Remote or onsite in Raleigh, NC; Wilmington, NC; King of Prussia, PA; or Austin, TX
*Must have recent CRO experience
Acts as the lead or back-up statistician for multiple projects with any level of complexity. Acts as the primary contact with the sponsor for all biostatistics related activities on assigned projects. Helps manage clinical trials efficiently by providing accurate and consistent information to both sponsors and Company business/functional units.
• Collaborates in the process of protocol development by choosing an appropriate study design, including statistical methodologies, calculating necessary sample size to achieve a pre-specified power, and writing the statistical section of the protocol. Sample size calculations may require some literature search to ensure that the study assumptions are correct.
• Writes and reviews Statistical Analysis Plans (SAPs) based on the protocol, including development of well-presented mock-up displays for tables, listings, and figures. Collaborates with sponsor.
• Directs the activities of other Biostatistics personnel on assigned projects to ensure timely completion of high quality work. Provides independent review of project work produced by other statisticians in the department.
• Participates in project teams as Biostatistics representative, interfacing as necessary with other departmental project team representatives.
• Supports business development activities by contributing to proposals, budgets, and attending sponsor bid defense meetings.
• Creates or reviews programming specifications for analysis datasets, tables, listings, and figures.
• Participates in Data Safety Monitoring Board and/or Data Monitoring Committee activities, including charter development and serving as an independent non-voting statistician.
• Conducts and participates in review and quality control of project deliverables, ensuring that output meets expectations and is consistent with analysis described in SAP.
• Discusses time estimates for completion of study related activities with the Lead Statistician or Biostatistics management and proactively communicate to the Lead Statistician or Biostatistics management any difficulties with meeting these timelines. Monitors progress on study activities against agreed upon milestones and ensures the study timelines for project deliverables are met. Identifies out of scope tasks and escalates to management.
• Ensures proper study closeout by documenting and archiving study related materials according to Standard Operating Procedures (SOPs), and/or sponsor instructions.
• Generates and/or reviews randomization schedule(s) to ensure there are no errors present and sponsor and protocol requirements are met. Performs ongoing monitoring of actual randomization scheme applied by IVRS/IWRS.
• Displays willingness to work with others and assist with projects and business unit initiatives as necessary to meet the needs of the business.
Performs other work-related duties as assigned. Minimal travel may be required (up to 25%).

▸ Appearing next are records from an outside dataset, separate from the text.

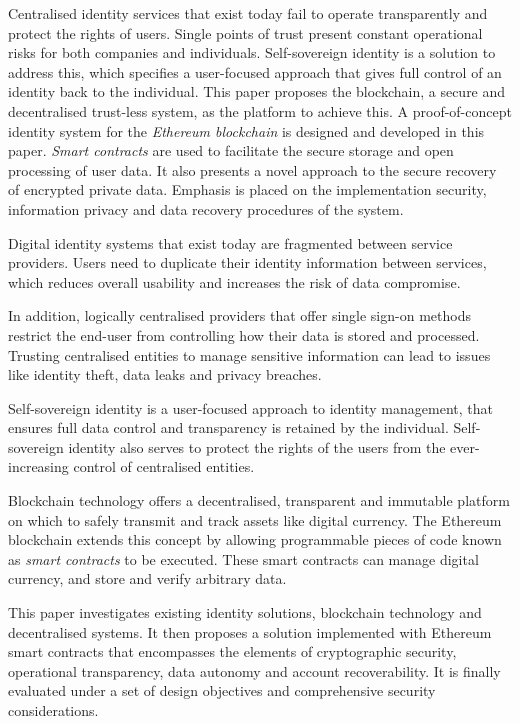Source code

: \documentclass[a4paper, 12pt, oneside]{report}
\begin{document}
\thesistitlepage
\thesisdeclarationpage

\begin{thesisabstract}
Centralised identity services that exist today fail to operate transparently and protect the rights of users. Single points of trust present constant operational risks for both companies and individuals. Self-sovereign identity is a solution to address this, which specifies a user-focused approach that gives full control of an identity back to the individual. This paper proposes the blockchain, a secure and decentralised trust-less system, as the platform to achieve this. A proof-of-concept identity system for the \textit{Ethereum blockchain} is designed and developed in this paper. \textit{Smart contracts} are used to facilitate the secure storage and open processing of user data. It also presents a novel approach to the secure recovery of encrypted private data. Emphasis is placed on the implementation security, information privacy and data recovery procedures of the system. 
\end{thesisabstract}

\begin{thesissummary}
Digital identity systems that exist today are fragmented between service providers. Users need to duplicate their identity information between services, which reduces overall usability and increases the risk of data compromise. 

In addition, logically centralised providers that offer single sign-on methods restrict the end-user from controlling how their data is stored and processed. Trusting centralised entities to manage sensitive information can lead to issues like identity theft, data leaks and privacy breaches. 

Self-sovereign identity is a user-focused approach to identity management, that ensures full data control and transparency is retained by the individual. Self-sovereign identity also serves to protect the rights of  the users from the ever-increasing control of centralised entities.

Blockchain technology offers a decentralised, transparent and immutable platform on which to safely transmit and track assets like digital currency. The Ethereum blockchain extends this concept by allowing programmable pieces of code known as \textit{smart contracts} to be executed. These smart contracts can manage digital currency, and store and verify arbitrary data.

This paper investigates existing identity solutions, blockchain technology and decentralised systems. It then proposes a solution implemented with Ethereum smart contracts that encompasses the elements of cryptographic security, operational transparency, data autonomy and account recoverability. It is finally evaluated under a set of design objectives and comprehensive security considerations.

\end{thesissummary}
\end{document}
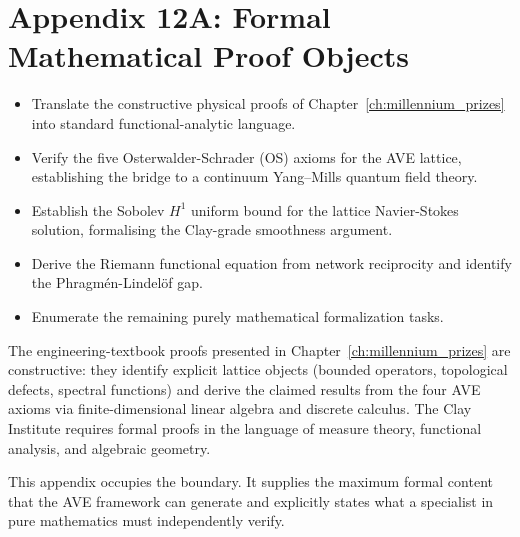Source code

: %

\chapter*{Appendix 12A: Formal Mathematical Proof Objects}
\label{app:formal_proofs}

\begin{objectivebox}
\begin{itemize}
    \item Translate the constructive physical proofs of
          Chapter~\ref{ch:millennium_prizes} into standard functional-analytic
          language.
    \item Verify the five Osterwalder-Schrader (OS) axioms for the AVE lattice,
          establishing the bridge to a continuum Yang--Mills quantum field theory.
    \item Establish the Sobolev $H^1$ uniform bound for the lattice
          Navier-Stokes solution, formalising the Clay-grade smoothness argument.
    \item Derive the Riemann functional equation from network reciprocity and
          identify the Phragm\'{e}n-Lindel\"{o}f gap.
    \item Enumerate the remaining purely mathematical formalization tasks.
\end{itemize}
\end{objectivebox}

The engineering-textbook proofs presented in
Chapter~\ref{ch:millennium_prizes} are constructive: they identify
explicit lattice objects (bounded operators, topological defects, spectral
functions) and derive the claimed results from the four AVE axioms via
finite-dimensional linear algebra and discrete calculus.  The Clay
Institute requires formal proofs in the language of measure theory,
functional analysis, and algebraic geometry.

This appendix occupies the boundary.  It supplies the maximum formal
content that the AVE framework can generate and explicitly states what a
specialist in pure mathematics must independently verify.

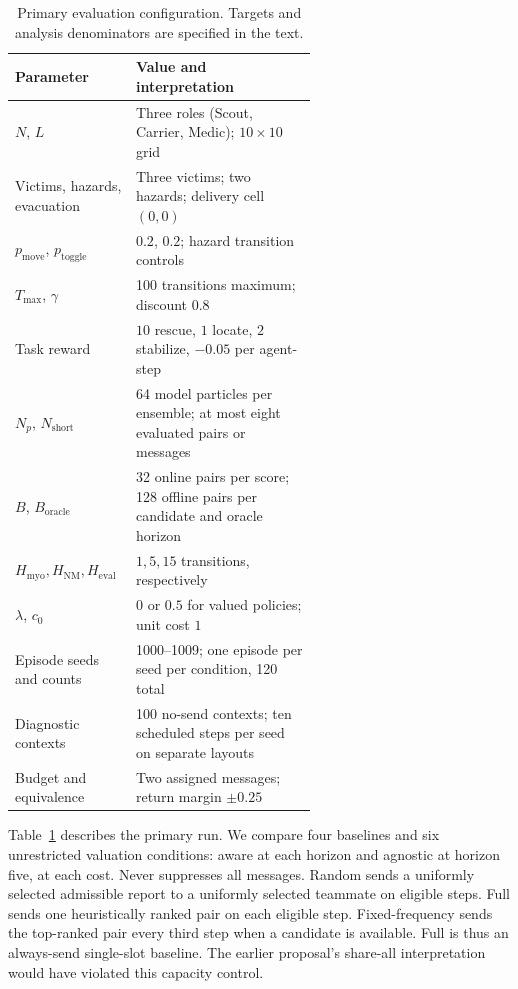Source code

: \documentclass{article}
\begin{document}
\begin{table}[t]
\caption{Primary evaluation configuration. Targets and analysis denominators are specified in the text.}
\label{tab:config}
\centering
\begin{tabular}{@{}lp{0.60\linewidth}@{}}
\toprule
Parameter & Value and interpretation\\
\midrule
$N$, $L$ & Three roles (Scout, Carrier, Medic); $10\times 10$ grid\\
Victims, hazards, evacuation & Three victims; two hazards; delivery cell $(0,0)$\\
$p_{\mathrm{move}}$, $p_{\mathrm{toggle}}$ & $0.2$, $0.2$; hazard transition controls\\
$T_{\max}$, $\gamma$ & 100 transitions maximum; discount $0.8$\\
Task reward & $10$ rescue, $1$ locate, $2$ stabilize, $-0.05$ per agent-step\\
$N_p$, $N_{\mathrm{short}}$ & 64 model particles per ensemble; at most eight evaluated pairs or messages\\
$B$, $B_{\mathrm{oracle}}$ & 32 online pairs per score; 128 offline pairs per candidate and oracle horizon\\
$H_{\mathrm{myo}},H_{\mathrm{NM}},H_{\mathrm{eval}}$ & $1,5,15$ transitions, respectively\\
$\lambda$, $c_0$ & $0$ or $0.5$ for valued policies; unit cost $1$\\
Episode seeds and counts & 1000--1009; one episode per seed per condition, 120 total\\
Diagnostic contexts & 100 no-send contexts; ten scheduled steps per seed on separate layouts\\
Budget and equivalence & Two assigned messages; return margin $\pm 0.25$\\
\bottomrule
\end{tabular}
\end{table}

Table~\ref{tab:config} describes the primary run. We compare four baselines and six unrestricted valuation conditions: aware at each horizon and agnostic at horizon five, at each cost. Never suppresses all messages. Random sends a uniformly selected admissible report to a uniformly selected teammate on eligible steps. Full sends one heuristically ranked pair on each eligible step. Fixed-frequency sends the top-ranked pair every third step when a candidate is available. Full is thus an always-send single-slot baseline. The earlier proposal's share-all interpretation would have violated this capacity control.
\end{document}
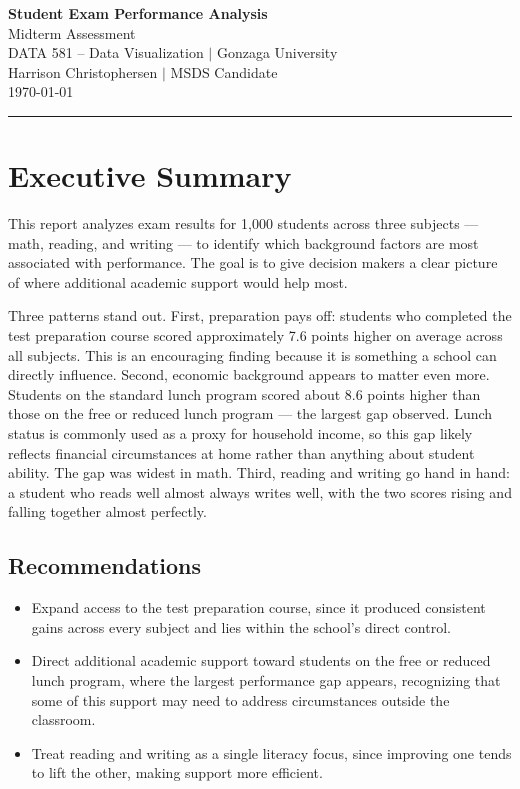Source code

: \documentclass[12pt, letterpaper]{article}
\begin{document}
\begin{center}
    {\LARGE \textbf{Student Exam Performance Analysis}} \\[0.5em]
    {\large Midterm Assessment} \\[0.5em]
    {\normalsize DATA 581 -- Data Visualization $\mid$ Gonzaga University} \\[0.3em]
    {\normalsize Harrison Christophersen $\mid$ MSDS Candidate} \\[0.3em]
    {\normalsize \today}
\end{center}

\vspace{1em}
\hrule
\vspace{1.5em}

\section{Executive Summary}

This report analyzes exam results for 1,000 students across three subjects --- math, reading, and writing --- to identify which background factors are most associated with performance. The goal is to give decision makers a clear picture of where additional academic support would help most.

Three patterns stand out. First, preparation pays off: students who completed the test preparation course scored approximately 7.6 points higher on average across all subjects. This is an encouraging finding because it is something a school can directly influence. Second, economic background appears to matter even more. Students on the standard lunch program scored about 8.6 points higher than those on the free or reduced lunch program --- the largest gap observed. Lunch status is commonly used as a proxy for household income, so this gap likely reflects financial circumstances at home rather than anything about student ability. The gap was widest in math. Third, reading and writing go hand in hand: a student who reads well almost always writes well, with the two scores rising and falling together almost perfectly.

\subsection*{Recommendations}
\begin{itemize}
    \item Expand access to the test preparation course, since it produced consistent gains across every subject and lies within the school's direct control.
    \item Direct additional academic support toward students on the free or reduced lunch program, where the largest performance gap appears, recognizing that some of this support may need to address circumstances outside the classroom.
    \item Treat reading and writing as a single literacy focus, since improving one tends to lift the other, making support more efficient.
\end{itemize}
\end{document}
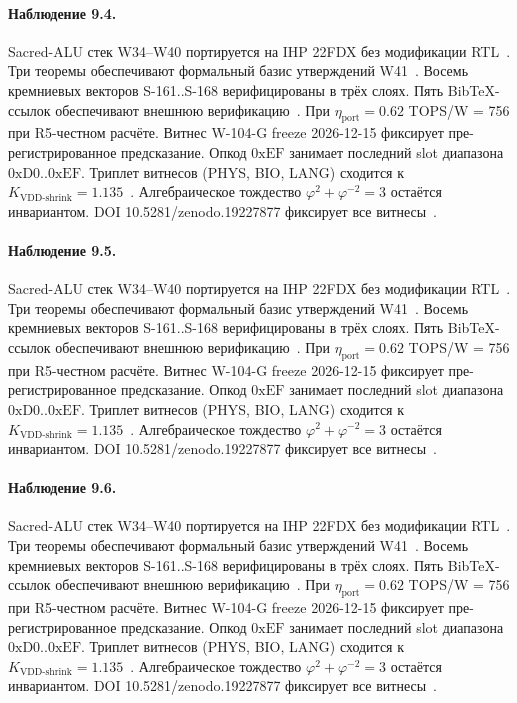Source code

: \paragraph{Наблюдение 9.4.}
Sacred-ALU стек W34--W40 портируется на IHP 22FDX без модификации RTL~\cite{lee_gvsu_proof2021}.
Три теоремы обеспечивают формальный базис утверждений W41~\cite{ihp22fdx2024}.
Восемь кремниевых векторов S-161..S-168 верифицированы в трёх слоях.
Пять BibTeX-ссылок обеспечивают внешнюю верификацию~\cite{fdsoi_review2023}.
При $\eta_{\text{port}} = 0{.}62$ TOPS/W = 756 при R5-честном расчёте.
Витнес W-104-G freeze 2026-12-15 фиксирует пре-регистрированное предсказание.
Опкод $0\mathrm{xEF}$ занимает последний slot диапазона $0\mathrm{xD0}..0\mathrm{xEF}$.
Триплет витнесов (PHYS, BIO, LANG) сходится к $K_{\text{VDD-shrink}} = 1{.}135$~\cite{zenodo_trinity_2026}.
Алгебраическое тождество $\varphi^2 + \varphi^{-2} = 3$ остаётся инвариантом.
DOI 10.5281/zenodo.19227877 фиксирует все витнесы~\cite{popper_falsifiability1959}.

\paragraph{Наблюдение 9.5.}
Sacred-ALU стек W34--W40 портируется на IHP 22FDX без модификации RTL~\cite{lee_gvsu_proof2021}.
Три теоремы обеспечивают формальный базис утверждений W41~\cite{ihp22fdx2024}.
Восемь кремниевых векторов S-161..S-168 верифицированы в трёх слоях.
Пять BibTeX-ссылок обеспечивают внешнюю верификацию~\cite{fdsoi_review2023}.
При $\eta_{\text{port}} = 0{.}62$ TOPS/W = 756 при R5-честном расчёте.
Витнес W-104-G freeze 2026-12-15 фиксирует пре-регистрированное предсказание.
Опкод $0\mathrm{xEF}$ занимает последний slot диапазона $0\mathrm{xD0}..0\mathrm{xEF}$.
Триплет витнесов (PHYS, BIO, LANG) сходится к $K_{\text{VDD-shrink}} = 1{.}135$~\cite{zenodo_trinity_2026}.
Алгебраическое тождество $\varphi^2 + \varphi^{-2} = 3$ остаётся инвариантом.
DOI 10.5281/zenodo.19227877 фиксирует все витнесы~\cite{popper_falsifiability1959}.

\paragraph{Наблюдение 9.6.}
Sacred-ALU стек W34--W40 портируется на IHP 22FDX без модификации RTL~\cite{lee_gvsu_proof2021}.
Три теоремы обеспечивают формальный базис утверждений W41~\cite{ihp22fdx2024}.
Восемь кремниевых векторов S-161..S-168 верифицированы в трёх слоях.
Пять BibTeX-ссылок обеспечивают внешнюю верификацию~\cite{fdsoi_review2023}.
При $\eta_{\text{port}} = 0{.}62$ TOPS/W = 756 при R5-честном расчёте.
Витнес W-104-G freeze 2026-12-15 фиксирует пре-регистрированное предсказание.
Опкод $0\mathrm{xEF}$ занимает последний slot диапазона $0\mathrm{xD0}..0\mathrm{xEF}$.
Триплет витнесов (PHYS, BIO, LANG) сходится к $K_{\text{VDD-shrink}} = 1{.}135$~\cite{zenodo_trinity_2026}.
Алгебраическое тождество $\varphi^2 + \varphi^{-2} = 3$ остаётся инвариантом.
DOI 10.5281/zenodo.19227877 фиксирует все витнесы~\cite{popper_falsifiability1959}.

*Must have recent CRO experience
MS or PhD in Biostatistics or related field. Moderate experience in clinical trials or equivalent combination of education and experience. Experience in SAS programming. Excellent knowledge of statistical theory including experimental design, categorical data analysis, analysis of variance (covariance), survival analysis, and non-parametric methods. Effective written and verbal communication skills. Ability to apply knowledge of basic statistical design, analysis, ICH guidelines, and programming techniques utilized in clinical research and to effectively communicate statistical concepts. Ability to read, write, speak, and understand English.